Professeur émérite au Collège de France, Philippe Descola, a profondément renouvelé l’anthropologie en interrogeant les façons dont les collectifs humains nouent des relations avec ce que nous appelons « la nature ». Il a d’abord mené des enquêtes sur des techniques de chasse et de jardinage dans des sociétés vivant dans la partie amazonienne du Pérou, les Shuar, qu’il a relatées dans deux livres, l’un sous forme de monographie scientifique, La Nature domestique (1986), l’autre sous forme de récit littéraire, Les Lances du crépuscule (1993). Puis il a conduit une recherche comparative sur les différentes relations qui existent entre les êtres humains et non-humains, qui a donné lieu à la publication de Par-delà nature et culture (2005). Il a ensuite entrepris de décrire les formes de figuration qui correspondent à ces modes de relation, d’abord à travers une exposition au musée du quai Branly (La Fabrique des images, 2010) puis à travers un son essai, Les Formes du visible, 2021.

Qu’est-ce qu’une image ?

En donnant pour sous-titre à ce livreUne anthropologie de la figuration, Philippe Descola s’inscrit dans le débat contemporain entre histoire de l’art et anthropologie. Peut-on qualifier d’art les images produites par les sociétés non occidentales dans la mesure où elles ne visent pas la ressemblance ou l’imitation ? Deux réponses ont été données à cette question, que Descola met en balance. L’approche sémiotique considère les images comme des signes qui, à la différence des symboles linguistiques, ne sont pas arbitraires, mais motivés. Selon les termes du philosophe Charles Sanders Peirce, les images peuvent être conçues comme des icônes, qui partagent des propriétés avec ce à quoi elles renvoient, ou des indices, qui agissent sur ce qu’elles désignent. Cette seconde définition est au principe de l’approche praxéologique, qui étudie « l’agentivité » ou le « pouvoir » des images dans la vie sociale et affective des humains.

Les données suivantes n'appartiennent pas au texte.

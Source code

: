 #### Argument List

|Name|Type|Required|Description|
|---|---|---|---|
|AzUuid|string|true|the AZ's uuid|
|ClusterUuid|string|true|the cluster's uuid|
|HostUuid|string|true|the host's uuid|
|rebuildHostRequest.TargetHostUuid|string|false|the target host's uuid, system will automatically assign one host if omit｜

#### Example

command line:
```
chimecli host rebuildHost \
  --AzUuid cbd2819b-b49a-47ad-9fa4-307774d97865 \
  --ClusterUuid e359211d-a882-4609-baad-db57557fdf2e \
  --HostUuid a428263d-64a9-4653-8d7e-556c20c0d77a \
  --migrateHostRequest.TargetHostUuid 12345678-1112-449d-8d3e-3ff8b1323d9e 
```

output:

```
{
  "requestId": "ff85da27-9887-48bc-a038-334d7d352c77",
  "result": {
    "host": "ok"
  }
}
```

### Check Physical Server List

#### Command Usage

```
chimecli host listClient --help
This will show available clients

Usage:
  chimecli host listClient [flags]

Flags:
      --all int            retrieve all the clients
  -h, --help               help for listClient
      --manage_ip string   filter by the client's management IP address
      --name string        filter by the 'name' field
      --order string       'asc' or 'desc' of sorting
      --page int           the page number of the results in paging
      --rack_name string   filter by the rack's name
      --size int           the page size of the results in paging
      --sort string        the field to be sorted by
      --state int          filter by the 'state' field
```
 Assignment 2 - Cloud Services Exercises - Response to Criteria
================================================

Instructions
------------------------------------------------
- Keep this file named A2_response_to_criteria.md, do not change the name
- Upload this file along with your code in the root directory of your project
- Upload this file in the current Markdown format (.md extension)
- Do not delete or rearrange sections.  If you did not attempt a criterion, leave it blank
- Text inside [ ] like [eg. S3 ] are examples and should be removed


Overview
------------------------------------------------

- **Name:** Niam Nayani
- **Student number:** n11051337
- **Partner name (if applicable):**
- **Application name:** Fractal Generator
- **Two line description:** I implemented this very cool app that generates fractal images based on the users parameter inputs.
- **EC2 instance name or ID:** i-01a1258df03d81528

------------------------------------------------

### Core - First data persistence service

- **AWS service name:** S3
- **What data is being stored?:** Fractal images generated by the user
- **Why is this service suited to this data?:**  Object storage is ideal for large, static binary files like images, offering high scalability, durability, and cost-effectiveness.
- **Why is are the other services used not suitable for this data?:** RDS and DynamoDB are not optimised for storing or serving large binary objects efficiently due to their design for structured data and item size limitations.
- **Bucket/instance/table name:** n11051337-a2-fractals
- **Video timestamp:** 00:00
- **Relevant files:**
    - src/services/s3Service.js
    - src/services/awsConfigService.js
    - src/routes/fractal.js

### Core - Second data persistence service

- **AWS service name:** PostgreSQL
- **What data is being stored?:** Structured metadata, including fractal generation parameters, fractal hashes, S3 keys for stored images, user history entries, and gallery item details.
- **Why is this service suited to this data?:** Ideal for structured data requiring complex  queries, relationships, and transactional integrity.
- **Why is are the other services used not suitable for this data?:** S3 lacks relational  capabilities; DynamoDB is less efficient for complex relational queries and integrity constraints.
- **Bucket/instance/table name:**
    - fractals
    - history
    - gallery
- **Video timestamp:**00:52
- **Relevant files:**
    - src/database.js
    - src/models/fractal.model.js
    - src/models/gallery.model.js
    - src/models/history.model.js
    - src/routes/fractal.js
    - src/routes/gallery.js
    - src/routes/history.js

Cette définition permet d’évacuer le problème de la ressemblance, mais elle laisse aussi de côté la dimension iconique des images. Descola propose de reprendre ce problème à partir des modes d’identification qui agissent comme des filtres dans la perception des choses et structurent la composition des mondes. La figuration est ainsi définie comme « l’instauration d’agents iconiques », « au moyen de laquelle un objet matériel quelconque est institué en un signe iconique d’un être ou d’un processus à la suite d’une action de représentation plastique, de mise en situation ou d’ornementation ».

Cette définition de la figuration permet à Descola d’intégrer dans un « continuum iconique » les pierres taillées, les blasons, les pictogrammes ou les formes d’art dites « non figuratives ». Toutes ces images, en effet, induisent une chaîne d’actions entre leurs producteurs, leurs regardeurs et tous les êtres, visibles ou invisibles, qu’elles impliquent. Si, dans l’Occident moderne, la forme de la perspective a configuré cette relation entre un sujet actif et un objet passif, d’autres façons d’organiser les points de vue sont possibles. Ainsi, dans les icônes byzantines et russes, le point de vue est dans l’image, selon la théorie de la « perspective inversée » avancée par le philosophe Paul Florensky. Dans les œuvres de la côte nord-ouest de l’Amérique, deux profils sont collés l’un à l’autre selon un axe de symétrie qui juxtapose deux points de vue sur le même animal, selon la théorie de la « représentation dédoublée » forgée par l’anthropologue Franz Boas.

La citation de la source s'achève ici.